The witness positively identified them in court as the assailants of his brother.

Appellants assail the manner of their arrest as based on hearsay information and on identification made in violation of their constitutional rights for they were not made to stand in a police line-up.

It should be pointed out, however, that a warrant (Exhibit "G," p. 16, Records) for the arrest of the appellants had been issued on October 10, 1988 but had remained unserved until one Danilo Ramos informed the authorities of the whereabouts of the accused-appellants culminating in their arrest at the Reclamation Area in Pasay City on May 12, 1989. The warrant of arrest was issued after a preliminary investigation of the case had been conducted by the Acting Municipal Trial Judge of Naic, Cavite. He subpoenaed appellants who were admittedly residents of San Juan, Ternate, Cavite. The subpoena for Rodrigo Tambioco was received by his wife, Mary Anne Tambioco, on September 28, 1988 (p. 10, Records). Instead of submitting counter-affidavits to answer the charges levelled against them, the appellants fled to Pasay City to evade arrest. Their flight was a strong indicium of their guilt (People v. Temblor, 161 SCRA 623; People v. Dante Astor, 149 SCRA 325).

In any event, it is too late for them to question the legality of their arrest. They did not move to quash the information before the trial court on this ground.

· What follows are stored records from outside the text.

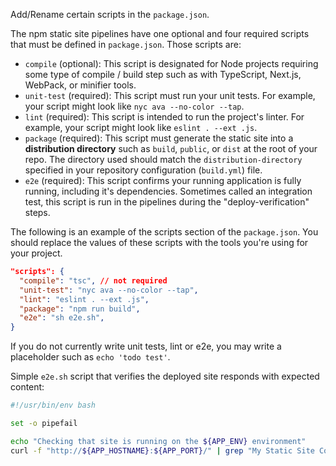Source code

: Add/Rename certain scripts in the `package.json`.

The npm static site pipelines have one optional and four required scripts that must be defined in `package.json`. Those scripts are:

- `compile` (optional): This script is designated for Node projects requiring some type of compile / build step such as with TypeScript, Next.js, WebPack, or minifier tools.
- `unit-test` (required): This script must run your unit tests. For example, your script might look like `nyc ava --no-color --tap`.
- `lint` (required): This script is intended to run the project's linter. For example, your script might look like `eslint . --ext .js`.
- `package` (required): This script must generate the static site into a **distribution directory** such as `build`, `public`, or `dist` at the root of your repo. The directory used should match the `distribution-directory` specified in your repository configuration (`build.yml`) file.
- `e2e` (required): This script confirms your running application is fully running, including it's dependencies. Sometimes called an integration test, this script is run in the pipelines during the "deploy-verification" steps.

The following is an example of the scripts section of the `package.json`. You should replace the values of these scripts with the tools you're using for your project.

```json
"scripts": {
  "compile": "tsc", // not required
  "unit-test": "nyc ava --no-color --tap",
  "lint": "eslint . --ext .js",
  "package": "npm run build",
  "e2e": "sh e2e.sh",
}
```

If you do not currently write unit tests, lint or e2e, you may write a placeholder such as `echo 'todo test'`.

Simple `e2e.sh` script that verifies the deployed site responds with expected content:

```bash
#!/usr/bin/env bash

set -o pipefail

echo "Checking that site is running on the ${APP_ENV} environment"
curl -f "http://${APP_HOSTNAME}:${APP_PORT}/" | grep "My Static Site Content"
```
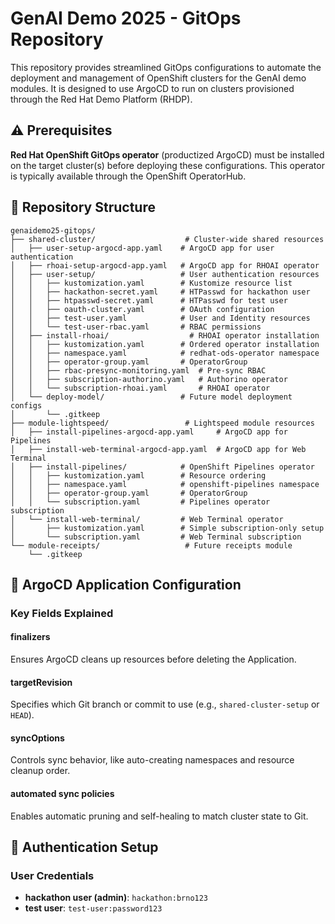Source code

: # GenAI Demo 2025 - GitOps Repository

This repository provides streamlined GitOps configurations to automate the deployment and management of OpenShift clusters for the GenAI demo modules. It is designed to use ArgoCD to run on clusters provisioned through the Red Hat Demo Platform (RHDP).

## ⚠️ Prerequisites

**Red Hat OpenShift GitOps operator** (productized ArgoCD) must be installed on the target cluster(s) before deploying these configurations. This operator is typically available through the OpenShift OperatorHub.

## 📁 Repository Structure

```
genaidemo25-gitops/
├── shared-cluster/                    # Cluster-wide shared resources
│   ├── user-setup-argocd-app.yaml    # ArgoCD app for user authentication
│   ├── rhoai-setup-argocd-app.yaml   # ArgoCD app for RHOAI operator
│   ├── user-setup/                   # User authentication resources
│   │   ├── kustomization.yaml        # Kustomize resource list
│   │   ├── hackathon-secret.yaml     # HTPasswd for hackathon user
│   │   ├── htpasswd-secret.yaml      # HTPasswd for test user
│   │   ├── oauth-cluster.yaml        # OAuth configuration
│   │   ├── test-user.yaml            # User and Identity resources
│   │   └── test-user-rbac.yaml       # RBAC permissions
│   ├── install-rhoai/                  # RHOAI operator installation
│   │   ├── kustomization.yaml        # Ordered operator installation
│   │   ├── namespace.yaml            # redhat-ods-operator namespace
│   │   ├── operator-group.yaml       # OperatorGroup
│   │   ├── rbac-presync-monitoring.yaml  # Pre-sync RBAC
│   │   ├── subscription-authorino.yaml   # Authorino operator
│   │   └── subscription-rhoai.yaml       # RHOAI operator
│   └── deploy-model/                 # Future model deployment configs
│       └── .gitkeep
├── module-lightspeed/                 # Lightspeed module resources
│   ├── install-pipelines-argocd-app.yaml     # ArgoCD app for Pipelines
│   ├── install-web-terminal-argocd-app.yaml  # ArgoCD app for Web Terminal
│   ├── install-pipelines/            # OpenShift Pipelines operator
│   │   ├── kustomization.yaml        # Resource ordering
│   │   ├── namespace.yaml            # openshift-pipelines namespace
│   │   ├── operator-group.yaml       # OperatorGroup
│   │   └── subscription.yaml         # Pipelines operator subscription
│   └── install-web-terminal/         # Web Terminal operator
│       ├── kustomization.yaml        # Simple subscription-only setup
│       └── subscription.yaml         # Web Terminal subscription
└── module-receipts/                   # Future receipts module
    └── .gitkeep
```

## 🔧 ArgoCD Application Configuration

### Key Fields Explained

#### **finalizers**

Ensures ArgoCD cleans up resources before deleting the Application.

#### **targetRevision**

Specifies which Git branch or commit to use (e.g., `shared-cluster-setup` or `HEAD`).

#### **syncOptions**

Controls sync behavior, like auto-creating namespaces and resource cleanup order.

#### **automated sync policies**

Enables automatic pruning and self-healing to match cluster state to Git.

## 🔐 Authentication Setup

### User Credentials

- **hackathon user (admin)**: `hackathon:brno123`
- **test user**: `test-user:password123`
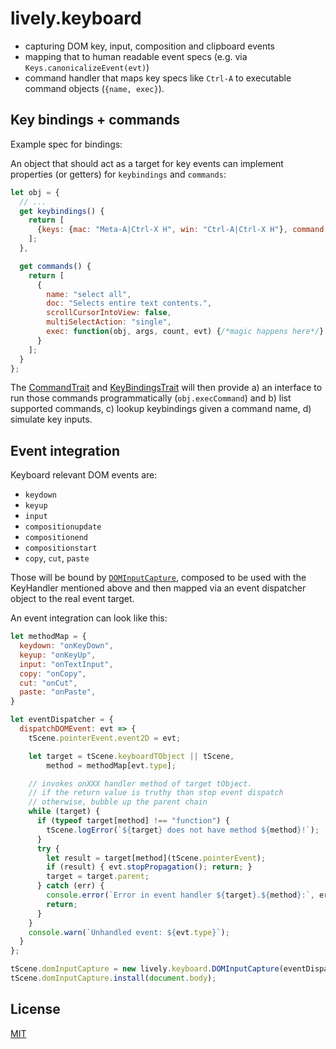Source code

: # lively.keyboard

- capturing DOM key, input, composition and clipboard events
- mapping that to human readable event specs (e.g. via `Keys.canonicalizeEvent(evt)`)
- command handler that maps key specs like `Ctrl-A` to executable command objects (`{name, exec}`).

## Key bindings + commands

Example spec for bindings:

An object that should act as a target for key events can implement properties (or getters) for `keybindings` and `commands`:

```js
let obj = {
  // ...
  get keybindings() {
    return [
      {keys: {mac: "Meta-A|Ctrl-X H", win: "Ctrl-A|Ctrl-X H"}, command: "select all"}
    ];
  },

  get commands() {
    return [
      {
        name: "select all",
        doc: "Selects entire text contents.",
        scrollCursorIntoView: false,
        multiSelectAction: "single",
        exec: function(obj, args, count, evt) {/*magic happens here*/}
      }
    ];
  }
};
```

The [CommandTrait](https://github.com/LivelyKernel/lively.keyboard/blob/master/CommandTrait.js) and [KeyBindingsTrait](https://github.com/LivelyKernel/lively.keyboard/blob/master/KeyBindingsTrait.js) will then provide a) an interface to run those commands programmatically (`obj.execCommand`) and b) list supported commands, c) lookup keybindings given a command name, d) simulate key inputs.

## Event integration

Keyboard relevant DOM events are:

- `keydown`
- `keyup`
- `input`
- `compositionupdate`
- `compositionend`
- `compositionstart`
- `copy`, `cut`, `paste`

Those will be bound by [`DOMInputCapture`](https://github.com/LivelyKernel/lively.keyboard/blob/master/dom-input-capture.js), composed to be used with the KeyHandler mentioned above and then mapped via an event dispatcher object to the real event target.

An event integration can look like this:

```js
let methodMap = {
  keydown: "onKeyDown",
  keyup: "onKeyUp",
  input: "onTextInput",
  copy: "onCopy",
  cut: "onCut",
  paste: "onPaste",
}

let eventDispatcher = {
  dispatchDOMEvent: evt => {
    tScene.pointerEvent.event2D = evt;

    let target = tScene.keyboardTObject || tScene,
        method = methodMap[evt.type];

    // invokes onXXX handler method of target tObject.
    // if the return value is truthy than stop event dispatch
    // otherwise, bubble up the parent chain
    while (target) {
      if (typeof target[method] !== "function") {
        tScene.logError(`${target} does not have method ${method}!`);
      }
      try {
        let result = target[method](tScene.pointerEvent);
        if (result) { evt.stopPropagation(); return; }
        target = target.parent;
      } catch (err) {
        console.error(`Error in event handler ${target}.${method}:`, err);
        return;
      }
    }
    console.warn(`Unhandled event: ${evt.type}`);
  }
};

tScene.domInputCapture = new lively.keyboard.DOMInputCapture(eventDispatcher);
tScene.domInputCapture.install(document.body);
```

## License

[MIT](LICENSE)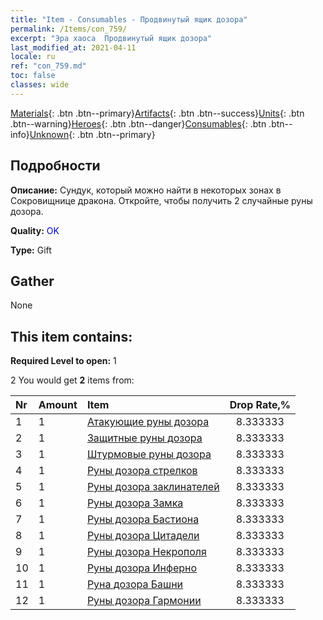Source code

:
 ```yaml
---
title: "Item - Consumables - Продвинутый ящик дозора"
permalink: /Items/con_759/
excerpt: "Эра хаоса  Продвинутый ящик дозора"
last_modified_at: 2021-04-11
locale: ru
ref: "con_759.md"
toc: false
classes: wide
---
```

 [Materials](/ru/Items/){: .btn .btn--primary}[Artifacts](/ru/Items/Artifacts/){: .btn .btn--success}[Units](/ru/Items/Units/){: .btn .btn--warning}[Heroes](/ru/Items/Heroes/){: .btn .btn--danger}[Consumables](/ru/Items/Consumables/){: .btn .btn--info}[Unknown](/ru/Items/Unknown/){: .btn .btn--primary}

## Подробности
 **Описание:** Сундук, который можно найти в некоторых зонах в Сокровищнице дракона. Откройте, чтобы получить 2 случайные руны дозора.

 **Quality:** <span style="color: #0000CD">OK</span>

 **Type:** Gift

## Gather

  None

## This item contains:

 **Required Level to open:** 1

 2 You would get **2** items  from:

  | Nr | Amount |     Item    | Drop Rate,% |
  |:---|:-------|:------------|:---------:|
  | 1 | 1 | [Атакующие руны дозора](/ru/Items/con_734/) | 8.333333 | 
  | 2 | 1 | [Защитные руны дозора](/ru/Items/con_739/) | 8.333333 | 
  | 3 | 1 | [Штурмовые руны дозора](/ru/Items/con_741/) | 8.333333 | 
  | 4 | 1 | [Руны дозора стрелков](/ru/Items/con_742/) | 8.333333 | 
  | 5 | 1 | [Руны дозора заклинателей](/ru/Items/con_746/) | 8.333333 | 
  | 6 | 1 | [Руны дозора Замка](/ru/Items/con_752/) | 8.333333 | 
  | 7 | 1 | [Руны дозора Бастиона](/ru/Items/con_753/) | 8.333333 | 
  | 8 | 1 | [Руны дозора Цитадели](/ru/Items/con_754/) | 8.333333 | 
  | 9 | 1 | [Руны дозора Некрополя](/ru/Items/con_755/) | 8.333333 | 
  | 10 | 1 | [Руны дозора Инферно](/ru/Items/con_777/) | 8.333333 | 
  | 11 | 1 | [Руна дозора Башни](/ru/Items/con_785/) | 8.333333 | 
  | 12 | 1 | [Руны дозора Гармонии](/ru/Items/con_791/) | 8.333333 | 
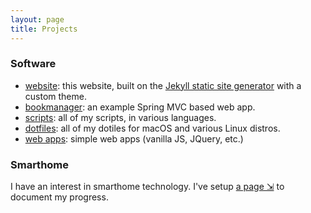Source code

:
 ```yaml
---
layout: page
title: Projects 
---
```


### Software 

- [website](https://github.com/elliotalker/ealker.github.io): this website, built on the [Jekyll static site generator](https://jekyllrb.com) with a custom theme. 
- [bookmanager](https://github.com/ealker/bookmanager): an example Spring MVC based web app.
- [scripts](https://github.com/ealker/scripts): all of my scripts, in various languages.
- [dotfiles](https://github.com/ealker/dotfiles): all of my dotiles for macOS and various Linux distros. 
- [web apps](/projects/web-apps.html): simple web apps (vanilla JS, JQuery, etc.) 

### Smarthome

I have an interest in smarthome technology. I've setup [a page &#8690;](/projects/smarthome) to document my progress. 
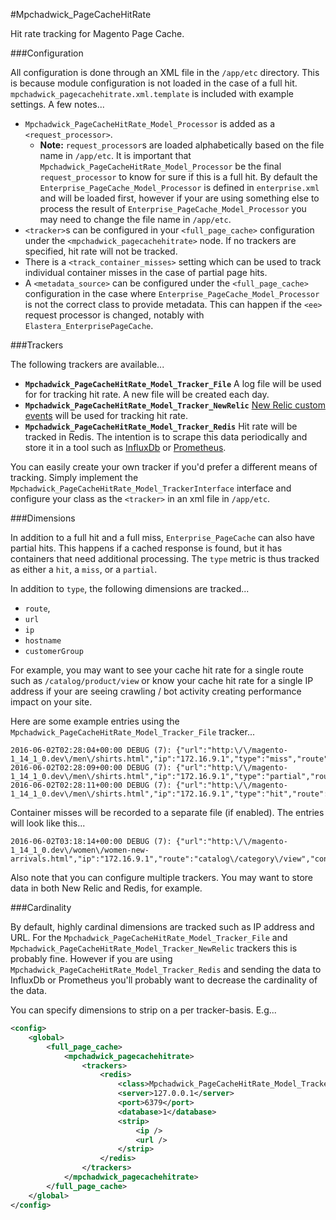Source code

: #Mpchadwick_PageCacheHitRate

Hit rate tracking for Magento Page Cache.

###Configuration

All configuration is done through an XML file in the `/app/etc` directory. This is because module configuration is not loaded in the case of a full hit. `mpchadwick_pagecachehitrate.xml.template` is included with example settings. A few notes...

- `Mpchadwick_PageCacheHitRate_Model_Processor` is added as a `<request_processor>`.
  - **Note:** `request_processor`s are loaded alphabetically based on the file name in `/app/etc`. It is important that `Mpchadwick_PageCacheHitRate_Model_Processor` be the final `request_processor` to know for sure if this is a full hit. By default the `Enterprise_PageCache_Model_Processor` is defined in `enterprise.xml` and will be loaded first, however if your are using something else to process the result of `Enterprise_PageCache_Model_Processor` you may need to change the file name in `/app/etc`.
- `<tracker>`s can be configured in your `<full_page_cache>` configuration under the `<mpchadwick_pagecachehitrate>` node. If no trackers are specified, hit rate will not be tracked.
- There is a `<track_container_misses>` setting which can be used to track individual container misses in the case of partial page hits.
- A `<metadata_source>` can be configured under the `<full_page_cache>` configuration in the case where `Enterprise_PageCache_Model_Processor` is not the correct class to provide metadata. This can happen if the `<ee>` request processor is changed, notably with `Elastera_EnterprisePageCache`.

###Trackers

The following trackers are available...

- **`Mpchadwick_PageCacheHitRate_Model_Tracker_File`** A log file will be used for for tracking hit rate. A new file will be created each day.
- **`Mpchadwick_PageCacheHitRate_Model_Tracker_NewRelic`** [New Relic custom events](https://docs.newrelic.com/docs/insights/new-relic-insights/adding-querying-data/inserting-custom-events-new-relic-apm-agents) will be used for tracking hit rate.
- **`Mpchadwick_PageCacheHitRate_Model_Tracker_Redis`** Hit rate will be tracked in Redis. The intention is to scrape this data periodically and store it in a tool such as [InfluxDb](https://docs.influxdata.com/influxdb/v0.13/) or [Prometheus](https://prometheus.io/).

You can easily create your own tracker if you'd prefer a different means of tracking. Simply implement the `Mpchadwick_PageCacheHitRate_Model_TrackerInterface` interface and configure your class as the `<tracker>` in an xml file in `/app/etc`.

###Dimensions

In addition to a full hit and a full miss, `Enterprise_PageCache` can also have partial hits. This happens if a cached response is found, but it has containers that need additional processing. The `type` metric is thus tracked as either a `hit`, a `miss`, or a `partial`.

In addition to `type`, the following dimensions are tracked...

- `route`,
- `url`
- `ip`
- `hostname`
- `customerGroup`

For example, you may want to see your cache hit rate for a single route such as `/catalog/product/view` or know your cache hit rate for a single IP address if your are seeing crawling / bot activity creating performance impact on your site.

Here are some example entries using the `Mpchadwick_PageCacheHitRate_Model_Tracker_File` tracker...

```
2016-06-02T02:28:04+00:00 DEBUG (7): {"url":"http:\/\/magento-1_14_1_0.dev\/men\/shirts.html","ip":"172.16.9.1","type":"miss","route":"catalog\/category\/view"}
2016-06-02T02:28:09+00:00 DEBUG (7): {"url":"http:\/\/magento-1_14_1_0.dev\/men\/shirts.html","ip":"172.16.9.1","type":"partial","route":"catalog\/category\/view"}
2016-06-02T02:28:11+00:00 DEBUG (7): {"url":"http:\/\/magento-1_14_1_0.dev\/men\/shirts.html","ip":"172.16.9.1","type":"hit","route":"catalog\/category\/view"}
```

Container misses will be recorded to a separate file (if enabled). The entries will look like this...

```
2016-06-02T03:18:14+00:00 DEBUG (7): {"url":"http:\/\/magento-1_14_1_0.dev\/women\/women-new-arrivals.html","ip":"172.16.9.1","route":"catalog\/category\/view","container":"Enterprise_PageCache_Model_Container_Catalognavigation"}
```

Also note that you can configure multiple trackers. You may want to store data in both New Relic and Redis, for example.

###Cardinality

By default, highly cardinal dimensions are tracked such as IP address and URL. For the `Mpchadwick_PageCacheHitRate_Model_Tracker_File` and `Mpchadwick_PageCacheHitRate_Model_Tracker_NewRelic` trackers this is probably fine. However if you are using `Mpchadwick_PageCacheHitRate_Model_Tracker_Redis` and sending the data to InfluxDb or Prometheus you'll probably want to decrease the cardinality of the data.

You can specify dimensions to strip on a per tracker-basis. E.g...

```xml
<config>
    <global>
        <full_page_cache>
            <mpchadwick_pagecachehitrate>
                <trackers>
                    <redis>
                        <class>Mpchadwick_PageCacheHitRate_Model_Tracker_Redis</class>
                        <server>127.0.0.1</server>
                        <port>6379</port>
                        <database>1</database>
                        <strip>
                            <ip />
                            <url />
                        </strip>
                    </redis>
                </trackers>
            </mpchadwick_pagecachehitrate>
        </full_page_cache>
    </global>
</config>
```
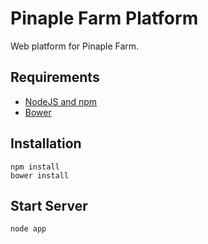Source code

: # Pinaple Farm Platform

Web platform for Pinaple Farm.

## Requirements

- [NodeJS and npm](http://nodejs.org/)
- [Bower](http://bower.io/)

## Installation

```
npm install
bower install
```

## Start Server

```
node app
```
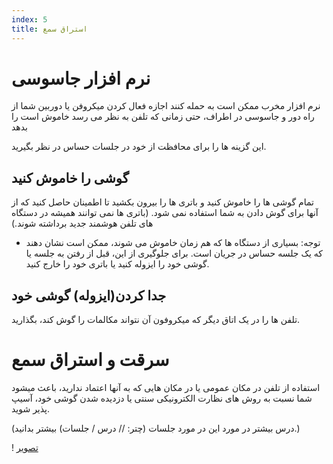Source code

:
 ```yaml
---
index: 5
title: استراق سمع
---
```

# نرم افزار جاسوسی

نرم افزار مخرب ممکن است به حمله کنند اجازه فعال کردن میکروفن یا دوربین شما از راه دور و جاسوسی در اطراف، حتی زمانی که تلفن به نظر می رسد خاموش است را بدهد

این گزینه ها را برای محافظت از خود در جلسات حساس در نظر بگیرید.

## گوشی را خاموش کنید

تمام گوشی ها را خاموش کنید و باتری ها را بیرون بکشید تا اطمینان حاصل کنید که از آنها برای گوش دادن به شما استفاده نمی شود. (باتری ها نمی توانند همیشه در دستگاه های تلفن هوشمند جدید برداشته شوند.)

* توجه: بسیاری از دستگاه ها که هم زمان خاموش می شوند، ممکن است نشان دهند که یک جلسه حساس در جریان است. برای جلوگیری از این، قبل از رفتن به جلسه یا  گوشی خود را ایزوله کنید یا باتری خود را خارج کنید.

## جدا کردن(ایزوله) گوشی خود

تلفن ها را در یک اتاق دیگر که میکروفون  آن نتواند مکالمات را گوش کند، بگذارید.

# سرقت و استراق سمع

استفاده از تلفن در مکان عمومی یا در مکان هایی که به آنها اعتماد ندارید، باعث میشود شما نسبت به روش های نظارت الکترونیکی سنتی یا دزدیده شدن گوشی خود، آسیپ پذیر شوید.

(درس بیشتر در مورد این در مورد جلسات (چتر: // درس / جلسات) بیشتر بدانید.)

! [تصویر](mobile5.png)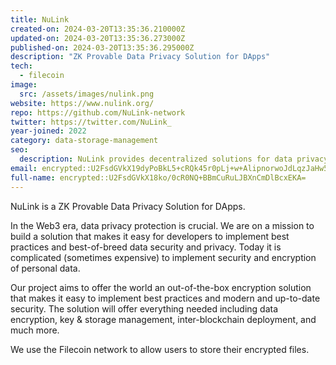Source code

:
 ```yaml
---
title: NuLink
created-on: 2024-03-20T13:35:36.210000Z
updated-on: 2024-03-20T13:35:36.273000Z
published-on: 2024-03-20T13:35:36.295000Z
description: "ZK Provable Data Privacy Solution for DApps"
tech:
  - filecoin
image:
  src: /assets/images/nulink.png
website: https://www.nulink.org/
repo: https://github.com/NuLink-network
twitter: https://twitter.com/NuLink_
year-joined: 2022
category: data-storage-management
seo:
  description: NuLink provides decentralized solutions for data privacy and security.
email: encrypted::U2FsdGVkX19dyPoBkL5+cRQk45r0pLj+w+AlipnorwoJdLqzJaHw5L74yVokxglP
full-name: encrypted::U2FsdGVkX18ko/0cR0NQ+BBmCuRuLJBXnCmDlBcxEKA=
---
```


NuLink is a ZK Provable Data Privacy Solution for DApps.

In the Web3 era, data privacy protection is crucial. We are on a mission to build a solution that makes it easy for developers to implement best practices and best-of-breed data security and privacy. Today it is complicated (sometimes expensive) to implement security and encryption of personal data.

Our project aims to offer the world an out-of-the-box encryption solution that makes it easy to implement best practices and modern and up-to-date security. The solution will offer everything needed including data encryption, key & storage management, inter-blockchain deployment, and much more.

We use the Filecoin network to allow users to store their encrypted files.
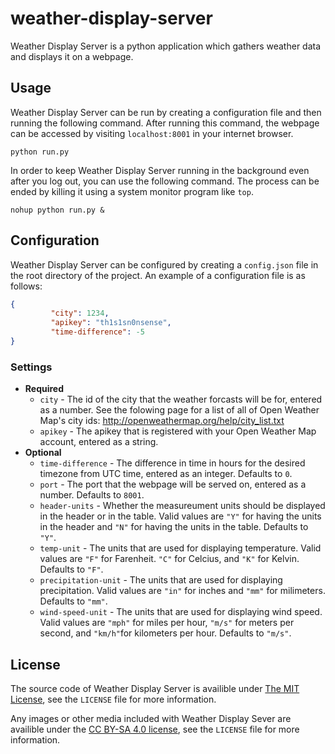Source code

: # weather-display-server
Weather Display Server is a python application which gathers weather data and displays it on a webpage.

## Usage
Weather Display Server can be run by creating a configuration file and then running the following command. After running this command, the webpage can be accessed by visiting `localhost:8001` in your internet browser.

```
python run.py
```

In order to keep Weather Display Server running in the background even after you log out, you can use the following command. The process can be ended by killing it using a system monitor program like `top`.

```
nohup python run.py &
```

## Configuration
Weather Display Server can be configured by creating a `config.json` file in the root directory of the project. An example of a configuration file is as follows:

```json
{                                                                               
         "city": 1234,                                                        
         "apikey": "th1s1sn0nsense",                           
         "time-difference": -5                                                   
}
```

### Settings
* **Required**
  * `city` - The id of the city that the weather forcasts will be for, entered as a number. See the folowing page for a list of all of Open Weather Map's city ids: http://openweathermap.org/help/city_list.txt
  * `apikey` - The apikey that is registered with your Open Weather Map account, entered as a string.
* **Optional**
  * `time-difference` - The difference in time in hours for the desired timezone from UTC time, entered as an integer. Defaults to `0`.
  * `port` - The port that the webpage will be served on, entered as a number. Defaults to `8001`.
  * `header-units` - Whether the measureument units should be displayed in the header or in the table. Valid values are `"Y"` for having the units in the header and `"N"` for having the units in the table. Defaults to `"Y"`.
  * `temp-unit` - The units that are used for displaying temperature. Valid values are `"F"` for Farenheit. `"C"` for Celcius, and `"K"` for Kelvin. Defaults to `"F"`.
  * `precipitation-unit` - The units that are used for displaying precipitation. Valid values are `"in"` for inches and `"mm"` for milimeters. Defaults to `"mm"`.
  * `wind-speed-unit` - The units that are used for displaying wind speed. Valid values are `"mph"` for miles per hour, `"m/s"` for meters per second, and `"km/h"`for kilometers per hour. Defaults to `"m/s"`.

## License
The source code of Weather Display Server is availible under [The MIT License](http://opensource.org/licenses/MIT), see the `LICENSE` file for more information.

Any images or other media included with Weather Display Sever are availible under the [CC BY-SA 4.0 license](https://creativecommons.org/licenses/by-sa/4.0/), see the `LICENSE` file for more information.
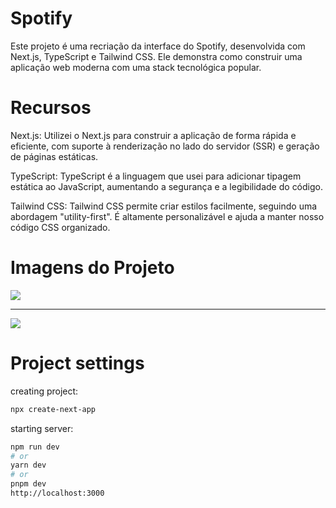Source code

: # Spotify
Este projeto é uma recriação da interface do Spotify, desenvolvida com Next.js, TypeScript e Tailwind CSS. Ele demonstra como construir uma aplicação web moderna com uma stack tecnológica popular.
# Recursos
Next.js: Utilizei o Next.js para construir a aplicação de forma rápida e eficiente, com suporte à renderização no lado do servidor (SSR) e geração de páginas estáticas.

TypeScript: TypeScript é a linguagem que usei para adicionar tipagem estática ao JavaScript, aumentando a segurança e a legibilidade do código.

Tailwind CSS: Tailwind CSS permite criar estilos facilmente, seguindo uma abordagem "utility-first". É altamente personalizável e ajuda a manter nosso código CSS organizado.

# Imagens do Projeto
<img src="https://github.com/ViniciusPRO20/Spotify-interface/assets/115045547/f5703ae0-9393-490d-bd6c-2d0531b93cca"/>
<hr/>
<img src="https://github.com/ViniciusPRO20/Spotify-interface/assets/115045547/5438ba21-ef5e-434b-be35-7ae57b01c726"/>

# Project settings
creating project:
```bash
npx create-next-app
```
starting server:
```bash
npm run dev
# or
yarn dev
# or
pnpm dev
http://localhost:3000
```
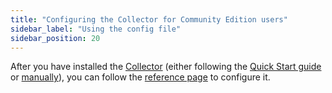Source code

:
 ```yaml
---
title: "Configuring the Collector for Community Edition users"
sidebar_label: "Using the config file"
sidebar_position: 20
---
```


After you have installed the [Collector](/docs/pipeline-components-and-applications/stream-collector/index.md) (either following the [Quick Start guide](/docs/getting-started-on-community-edition/what-is-quick-start/index.md) or [manually](/docs/pipeline-components-and-applications/stream-collector/setup/index.md)), you can follow the [reference page](/docs/pipeline-components-and-applications/stream-collector/configure/index.md) to configure it.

Thus, any irregularity in effecting their arrest was cured when they voluntarily submitted to the jurisdiction of the trial court by entering a plea of "not guilty" and participating in the trial (People v. Rabang, 187 SCRA 682).

We cannot conclude this decision without rectifying the trial court s egregious error in sentencing the accused to suffer "the medium penalty of reclusion perpetua, etc." (p. 82, Rollo.) Since reclusion perpetua is an indivisible penalty, it has no minimum, medium, and maximum periods. It is imposed in its entirety regardless of any mitigating or aggravating circumstances that may have attended the commission of the crime (Art. 63, Revised Penal Code). Reclusion Perpetua is imprisonment for life but the person sentenced to suffer it shall be pardoned after undergoing the penalty for thirty (30) years, unless by reason of his conduct or some other serious cause, he shall be considered by the Chief Executive as unworthy of pardon (Art. 27, Revised Penal Code)

WHEREFORE, the appealed decision is affirmed with the modification that the appellants are sentenced to suffer the penalty of reclusion perpetua and to pay solidarily to the legal heirs of the deceased Manuel Atienza the sum of P50,000 as indemnity, plus P52,775 as actual damages and costs. In all other respects, the appealed decision is affirmed.

SO ORDERED

Narvasa, C.J., Cruz and Medialdea, JJ., concur.